Following through on the strategy Mr. Pawa outlined in his memorandum to NextGen America, Potential Defendants Parker, Herrera, and the Cities of Oakland and San Francisco filed public nuisance lawsuits against ExxonMobil and four other energy companies, including Texas-based ConocoPhillips. Mr. Pawa represents the plaintiffs in those actions…” (emphasis added)

After listing some of the allegations made by the California plaintiffs in their lawsuits, namely that the oil and gas industry somehow hid climate change from the public to protect its profits, Judge Wallace dealt a major blow to the municipalities:

“These allegations are contradicted by the Respondents’ own municipal bond disclosures. While the California municipalities alleged in their complaints against the energy companies that the impacts of climate change were knowable, quantifiable, and certain, they told their investors the exact opposite. These contradictions raise the question of whether the California municipalities brought these lawsuits for an improper purpose.” (emphasis added)

Near the end of his filing, Judge Wallace summarized Matt Pawa’s centrality to the anti-oil and gas campaign, noting that the climate lawsuits and the attorney general investigations all stem from the 2012 La Jolla conference:

“Mr. Pawa initiated contact and created a continuing relationship with Texas by, among other activities, (i) initiating a plan to use litigation to change corporate behavior of Texas-based energy companies at the La Jolla conference; (ii) engaging with the Rockefeller Family Fund to solidify and promote the goal of delegitimizing ExxonMobil as a political actor; (iii) instigating state attorneys general to commence investigations of ExxonMobil in order to obtain documents stored in Texas; and (iv) soliciting and actively promoting litigation by California municipalities against the Texas energy industry, including ExxonMobil, to target Texas-based speech and obtain documents in Texas.” (emphasis added)

The scope of the campaign to bring down energy companies is breathtaking.
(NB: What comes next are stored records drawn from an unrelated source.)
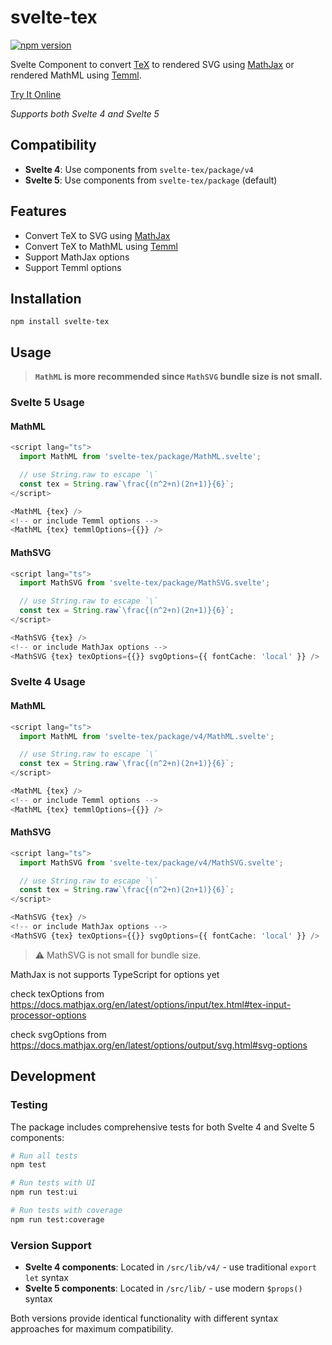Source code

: # svelte-tex

[![npm version](https://badge.fury.io/js/svelte-tex.svg)](https://www.npmjs.com/package/svelte-tex)

Svelte Component to convert [TeX](https://en.wikipedia.org/wiki/TeX) to rendered SVG using [MathJax](https://github.com/mathjax/MathJax) or rendered MathML using [Temml](https://github.com/ronkok/Temml).

[Try It Online](https://ntsd.github.io/svelte-tex)

*Supports both Svelte 4 and Svelte 5*

## Compatibility

- **Svelte 4**: Use components from `svelte-tex/package/v4`
- **Svelte 5**: Use components from `svelte-tex/package` (default)

## Features

- Convert TeX to SVG using [MathJax](https://github.com/mathjax/MathJax)
- Convert TeX to MathML using [Temml](https://github.com/ronkok/Temml)
- Support MathJax options
- Support Temml options

## Installation

`npm install svelte-tex`

## Usage

> **`MathML` is more recommended since `MathSVG` bundle size is not small.**

### Svelte 5 Usage

#### MathML

```ts
<script lang="ts">
  import MathML from 'svelte-tex/package/MathML.svelte';

  // use String.raw to escape `\`
  const tex = String.raw`\frac{(n^2+n)(2n+1)}{6}`;
</script>

<MathML {tex} />
<!-- or include Temml options -->
<MathML {tex} temmlOptions={{}} />
```

#### MathSVG

```ts
<script lang="ts">
  import MathSVG from 'svelte-tex/package/MathSVG.svelte';

  // use String.raw to escape `\`
  const tex = String.raw`\frac{(n^2+n)(2n+1)}{6}`;
</script>

<MathSVG {tex} />
<!-- or include MathJax options -->
<MathSVG {tex} texOptions={{}} svgOptions={{ fontCache: 'local' }} />
```

### Svelte 4 Usage

#### MathML

```ts
<script lang="ts">
  import MathML from 'svelte-tex/package/v4/MathML.svelte';

  // use String.raw to escape `\`
  const tex = String.raw`\frac{(n^2+n)(2n+1)}{6}`;
</script>

<MathML {tex} />
<!-- or include Temml options -->
<MathML {tex} temmlOptions={{}} />
```

#### MathSVG

```ts
<script lang="ts">
  import MathSVG from 'svelte-tex/package/v4/MathSVG.svelte';

  // use String.raw to escape `\`
  const tex = String.raw`\frac{(n^2+n)(2n+1)}{6}`;
</script>

<MathSVG {tex} />
<!-- or include MathJax options -->
<MathSVG {tex} texOptions={{}} svgOptions={{ fontCache: 'local' }} />
```

> :warning: MathSVG is not small for bundle size.

MathJax is not supports TypeScript for options yet

check texOptions from https://docs.mathjax.org/en/latest/options/input/tex.html#tex-input-processor-options

check svgOptions from https://docs.mathjax.org/en/latest/options/output/svg.html#svg-options

## Development

### Testing

The package includes comprehensive tests for both Svelte 4 and Svelte 5 components:

```bash
# Run all tests
npm test

# Run tests with UI
npm run test:ui

# Run tests with coverage
npm run test:coverage
```

### Version Support

- **Svelte 4 components**: Located in `/src/lib/v4/` - use traditional `export let` syntax
- **Svelte 5 components**: Located in `/src/lib/` - use modern `$props()` syntax

Both versions provide identical functionality with different syntax approaches for maximum compatibility.
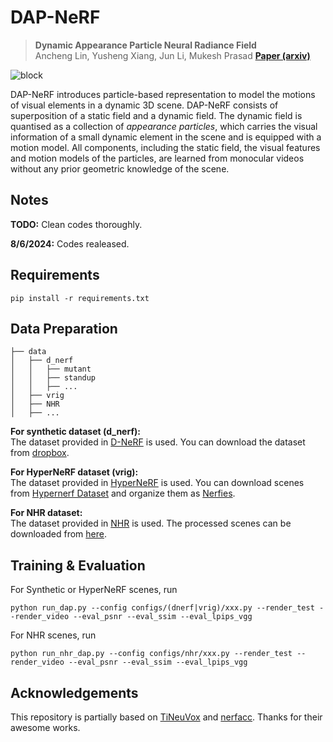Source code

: # DAP-NeRF

> __Dynamic Appearance Particle Neural Radiance Field__  
> Ancheng Lin, Yusheng Xiang, Jun Li, Mukesh Prasad
> __[Paper (arxiv)](https://arxiv.org/abs/2310.07916)__

![block](./imgs/render_traj.gif)

DAP-NeRF introduces particle-based representation to model the motions of visual elements in a dynamic 3D scene. DAP-NeRF consists of superposition of a static field and a dynamic field. The dynamic field is quantised as a collection of *appearance particles*, which carries the visual information of a small dynamic element in the scene and is equipped with a motion model. All components, including the static field, the visual features and motion models of the particles, are learned from monocular videos without any prior geometric knowledge of the scene.

## Notes
**TODO:** Clean codes thoroughly.

**8/6/2024:** Codes realeased.

## Requirements
```shell
pip install -r requirements.txt
```

## Data Preparation
```
├── data
│   ├── d_nerf
│   │   ├── mutant
│   │   ├── standup 
│   │   ├── ... 
│   ├── vrig
│   ├── NHR
│   ├── ...
```
**For synthetic dataset (d_nerf):**  
The dataset provided in [D-NeRF](https://github.com/albertpumarola/D-NeRF) is used. You can download the dataset from [dropbox](https://www.dropbox.com/s/0bf6fl0ye2vz3vr/data.zip?dl=0).

**For HyperNeRF dataset (vrig):**  
The dataset provided in [HyperNeRF](https://github.com/google/hypernerf) is used. You can download scenes from [Hypernerf Dataset](https://github.com/google/hypernerf/releases/tag/v0.1) and organize them as [Nerfies](https://github.com/google/nerfies#datasets).

**For NHR dataset:**  
The dataset provided in [NHR](https://wuminye.github.io/NHR/datasets.html) is used. The processed scenes can be downloaded from [here](https://drive.google.com/drive/folders/16-sNCc28G8M6MfE6n79XlusZkE9K9Je_?usp=sharing).

## Training & Evaluation
For Synthetic or HyperNeRF scenes, run 
```shell
python run_dap.py --config configs/(dnerf|vrig)/xxx.py --render_test --render_video --eval_psnr --eval_ssim --eval_lpips_vgg
``` 

For NHR scenes, run 
```shell
python run_nhr_dap.py --config configs/nhr/xxx.py --render_test --render_video --eval_psnr --eval_ssim --eval_lpips_vgg
```

## Acknowledgements
This repository is partially based on [TiNeuVox](https://github.com/hustvl/TiNeuVox) and [nerfacc](https://github.com/nerfstudio-project/nerfacc). Thanks for their awesome works.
Judge Wallace’s “findings of fact and conclusions of law” validates much of what Energy In Depth and others have exposed over the past few years.

The ruling will likely lead to additional scrutiny for anti-fossil fuel activists, their funders, and the public officials involved in the climate litigation campaign – including Mr. Pawa himself, whose role in a political campaign to suppress speech has just been identified by court of law.